Work task:
Where in the entries below does "Displays" appear? Copy every line that has it.

╭─ Data extracts

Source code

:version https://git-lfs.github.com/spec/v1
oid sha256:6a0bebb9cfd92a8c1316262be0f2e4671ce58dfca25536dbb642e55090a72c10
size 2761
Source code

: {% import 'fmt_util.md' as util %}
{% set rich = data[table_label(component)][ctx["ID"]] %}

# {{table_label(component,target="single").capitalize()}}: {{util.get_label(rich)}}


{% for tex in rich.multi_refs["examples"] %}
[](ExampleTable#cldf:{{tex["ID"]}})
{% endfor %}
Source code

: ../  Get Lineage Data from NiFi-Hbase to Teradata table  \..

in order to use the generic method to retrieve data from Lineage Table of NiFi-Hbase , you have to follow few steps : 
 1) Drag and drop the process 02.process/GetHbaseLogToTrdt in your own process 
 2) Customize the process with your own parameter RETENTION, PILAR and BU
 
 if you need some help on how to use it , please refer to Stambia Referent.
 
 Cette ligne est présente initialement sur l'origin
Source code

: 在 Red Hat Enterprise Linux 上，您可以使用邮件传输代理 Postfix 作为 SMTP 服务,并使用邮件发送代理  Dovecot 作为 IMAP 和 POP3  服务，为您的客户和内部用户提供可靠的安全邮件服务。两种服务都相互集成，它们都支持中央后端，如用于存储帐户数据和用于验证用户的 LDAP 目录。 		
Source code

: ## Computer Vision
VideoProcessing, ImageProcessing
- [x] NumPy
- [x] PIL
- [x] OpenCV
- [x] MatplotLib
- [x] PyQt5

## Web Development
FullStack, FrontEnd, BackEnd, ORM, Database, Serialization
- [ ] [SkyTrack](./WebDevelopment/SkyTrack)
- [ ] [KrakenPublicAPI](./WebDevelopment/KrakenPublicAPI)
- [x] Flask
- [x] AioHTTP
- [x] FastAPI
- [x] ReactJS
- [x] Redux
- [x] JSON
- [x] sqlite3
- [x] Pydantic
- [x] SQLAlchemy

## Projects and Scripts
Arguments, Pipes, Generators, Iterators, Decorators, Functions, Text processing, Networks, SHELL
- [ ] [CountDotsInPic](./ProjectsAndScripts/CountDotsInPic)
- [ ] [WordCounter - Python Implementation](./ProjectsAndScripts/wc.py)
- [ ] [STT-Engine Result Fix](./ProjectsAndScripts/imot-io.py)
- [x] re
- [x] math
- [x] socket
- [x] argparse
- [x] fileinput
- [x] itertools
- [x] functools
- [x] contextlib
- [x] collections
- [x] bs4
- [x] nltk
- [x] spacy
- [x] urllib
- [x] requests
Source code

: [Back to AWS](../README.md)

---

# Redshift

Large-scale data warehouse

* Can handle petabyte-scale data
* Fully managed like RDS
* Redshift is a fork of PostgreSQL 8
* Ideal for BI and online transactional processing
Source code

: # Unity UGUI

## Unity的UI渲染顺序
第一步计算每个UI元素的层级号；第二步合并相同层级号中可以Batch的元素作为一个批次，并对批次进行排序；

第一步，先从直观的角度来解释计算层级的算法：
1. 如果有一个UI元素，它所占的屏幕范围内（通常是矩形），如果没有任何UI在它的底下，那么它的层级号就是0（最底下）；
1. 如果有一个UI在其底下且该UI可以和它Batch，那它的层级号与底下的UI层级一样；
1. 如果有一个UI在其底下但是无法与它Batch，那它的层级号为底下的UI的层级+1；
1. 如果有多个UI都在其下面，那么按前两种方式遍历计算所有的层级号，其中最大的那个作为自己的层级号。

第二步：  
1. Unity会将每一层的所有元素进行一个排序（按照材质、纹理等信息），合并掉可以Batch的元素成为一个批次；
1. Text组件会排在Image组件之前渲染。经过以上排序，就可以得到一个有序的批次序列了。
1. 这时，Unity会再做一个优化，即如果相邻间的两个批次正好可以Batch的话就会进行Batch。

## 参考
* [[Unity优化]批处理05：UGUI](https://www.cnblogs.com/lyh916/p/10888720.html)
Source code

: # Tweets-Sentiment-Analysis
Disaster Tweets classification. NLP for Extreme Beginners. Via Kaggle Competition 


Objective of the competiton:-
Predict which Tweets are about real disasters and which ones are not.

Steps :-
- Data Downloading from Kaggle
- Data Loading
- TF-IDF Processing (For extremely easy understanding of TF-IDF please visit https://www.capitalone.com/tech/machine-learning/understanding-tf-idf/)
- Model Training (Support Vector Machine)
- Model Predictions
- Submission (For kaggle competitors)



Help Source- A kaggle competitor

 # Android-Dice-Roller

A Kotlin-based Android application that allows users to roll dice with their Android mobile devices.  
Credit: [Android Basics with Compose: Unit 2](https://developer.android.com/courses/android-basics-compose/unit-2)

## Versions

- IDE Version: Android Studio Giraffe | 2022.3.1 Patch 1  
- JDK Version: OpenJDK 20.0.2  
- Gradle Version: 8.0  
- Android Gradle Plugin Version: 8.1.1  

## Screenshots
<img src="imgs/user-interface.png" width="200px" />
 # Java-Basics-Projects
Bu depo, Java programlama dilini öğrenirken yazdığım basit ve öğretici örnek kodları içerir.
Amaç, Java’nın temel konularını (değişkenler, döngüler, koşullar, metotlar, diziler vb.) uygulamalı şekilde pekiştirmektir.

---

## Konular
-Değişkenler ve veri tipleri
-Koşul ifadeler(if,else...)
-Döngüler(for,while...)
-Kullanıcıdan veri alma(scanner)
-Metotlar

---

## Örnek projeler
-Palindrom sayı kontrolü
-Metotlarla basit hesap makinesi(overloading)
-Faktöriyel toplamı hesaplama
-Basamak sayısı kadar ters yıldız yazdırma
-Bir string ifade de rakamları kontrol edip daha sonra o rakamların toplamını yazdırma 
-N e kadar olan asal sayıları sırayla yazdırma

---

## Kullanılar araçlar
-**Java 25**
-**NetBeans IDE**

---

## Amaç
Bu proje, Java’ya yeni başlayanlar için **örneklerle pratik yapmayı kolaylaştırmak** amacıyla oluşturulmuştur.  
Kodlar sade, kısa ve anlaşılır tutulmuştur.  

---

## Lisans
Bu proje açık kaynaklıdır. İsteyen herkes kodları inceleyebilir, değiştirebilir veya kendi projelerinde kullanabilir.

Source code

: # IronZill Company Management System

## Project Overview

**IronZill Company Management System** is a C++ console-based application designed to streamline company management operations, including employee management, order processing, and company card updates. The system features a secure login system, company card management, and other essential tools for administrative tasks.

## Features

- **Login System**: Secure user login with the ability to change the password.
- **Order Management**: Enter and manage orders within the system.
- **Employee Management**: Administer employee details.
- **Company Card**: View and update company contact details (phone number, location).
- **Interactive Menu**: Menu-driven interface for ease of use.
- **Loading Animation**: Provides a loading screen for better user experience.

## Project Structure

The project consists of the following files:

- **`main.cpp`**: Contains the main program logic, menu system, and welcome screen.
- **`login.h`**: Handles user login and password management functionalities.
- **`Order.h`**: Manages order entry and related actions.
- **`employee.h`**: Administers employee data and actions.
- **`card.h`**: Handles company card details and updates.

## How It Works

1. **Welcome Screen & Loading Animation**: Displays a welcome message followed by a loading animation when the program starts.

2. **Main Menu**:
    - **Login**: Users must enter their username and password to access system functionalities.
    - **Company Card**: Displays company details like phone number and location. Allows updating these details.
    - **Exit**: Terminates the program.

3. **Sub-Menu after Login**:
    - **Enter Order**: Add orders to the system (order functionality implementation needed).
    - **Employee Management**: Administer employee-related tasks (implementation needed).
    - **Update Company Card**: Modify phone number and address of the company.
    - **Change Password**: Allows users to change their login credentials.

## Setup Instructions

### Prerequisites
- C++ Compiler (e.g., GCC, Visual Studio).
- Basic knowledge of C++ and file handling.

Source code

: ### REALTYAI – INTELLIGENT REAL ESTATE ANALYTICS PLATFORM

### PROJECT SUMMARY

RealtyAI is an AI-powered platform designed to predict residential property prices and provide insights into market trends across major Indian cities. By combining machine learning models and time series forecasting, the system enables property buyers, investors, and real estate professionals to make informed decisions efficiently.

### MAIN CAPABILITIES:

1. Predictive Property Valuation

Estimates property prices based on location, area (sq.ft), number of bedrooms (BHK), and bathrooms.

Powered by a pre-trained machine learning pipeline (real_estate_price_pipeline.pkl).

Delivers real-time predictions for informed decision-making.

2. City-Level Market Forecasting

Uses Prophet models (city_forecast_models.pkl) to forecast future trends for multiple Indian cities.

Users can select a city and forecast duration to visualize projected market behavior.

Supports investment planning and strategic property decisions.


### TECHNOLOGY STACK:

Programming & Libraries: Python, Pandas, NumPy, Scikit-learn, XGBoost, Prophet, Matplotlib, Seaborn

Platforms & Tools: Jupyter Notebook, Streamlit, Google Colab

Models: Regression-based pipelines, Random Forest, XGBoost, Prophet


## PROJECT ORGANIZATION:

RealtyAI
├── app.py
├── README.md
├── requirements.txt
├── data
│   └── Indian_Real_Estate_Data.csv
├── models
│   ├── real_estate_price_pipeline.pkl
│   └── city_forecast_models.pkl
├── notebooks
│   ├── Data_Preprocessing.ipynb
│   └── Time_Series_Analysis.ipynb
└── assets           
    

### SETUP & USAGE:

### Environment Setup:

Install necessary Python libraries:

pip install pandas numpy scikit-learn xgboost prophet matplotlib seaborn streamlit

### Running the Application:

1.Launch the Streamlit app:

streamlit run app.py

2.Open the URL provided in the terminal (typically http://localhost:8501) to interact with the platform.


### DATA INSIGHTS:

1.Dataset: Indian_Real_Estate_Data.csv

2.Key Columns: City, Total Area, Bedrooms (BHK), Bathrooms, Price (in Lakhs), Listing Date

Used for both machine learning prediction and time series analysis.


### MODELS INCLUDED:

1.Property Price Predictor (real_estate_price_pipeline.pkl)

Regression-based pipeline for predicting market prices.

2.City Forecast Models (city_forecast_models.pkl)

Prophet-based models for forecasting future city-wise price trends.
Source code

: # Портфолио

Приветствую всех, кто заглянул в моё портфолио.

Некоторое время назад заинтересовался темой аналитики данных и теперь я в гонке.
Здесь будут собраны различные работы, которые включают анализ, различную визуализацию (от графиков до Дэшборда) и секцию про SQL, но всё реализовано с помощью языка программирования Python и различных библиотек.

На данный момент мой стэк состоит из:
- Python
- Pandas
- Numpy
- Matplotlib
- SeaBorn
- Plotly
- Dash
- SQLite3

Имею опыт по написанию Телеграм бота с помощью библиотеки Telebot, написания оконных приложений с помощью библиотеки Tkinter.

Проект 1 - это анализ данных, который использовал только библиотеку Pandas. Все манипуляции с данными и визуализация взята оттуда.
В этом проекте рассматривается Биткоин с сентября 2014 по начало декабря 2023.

╰─

Response:
1. **Welcome Screen & Loading Animation**: Displays a welcome message followed by a loading animation when the program starts.
    - **Company Card**: Displays company details like phone number and location. Allows updating these details.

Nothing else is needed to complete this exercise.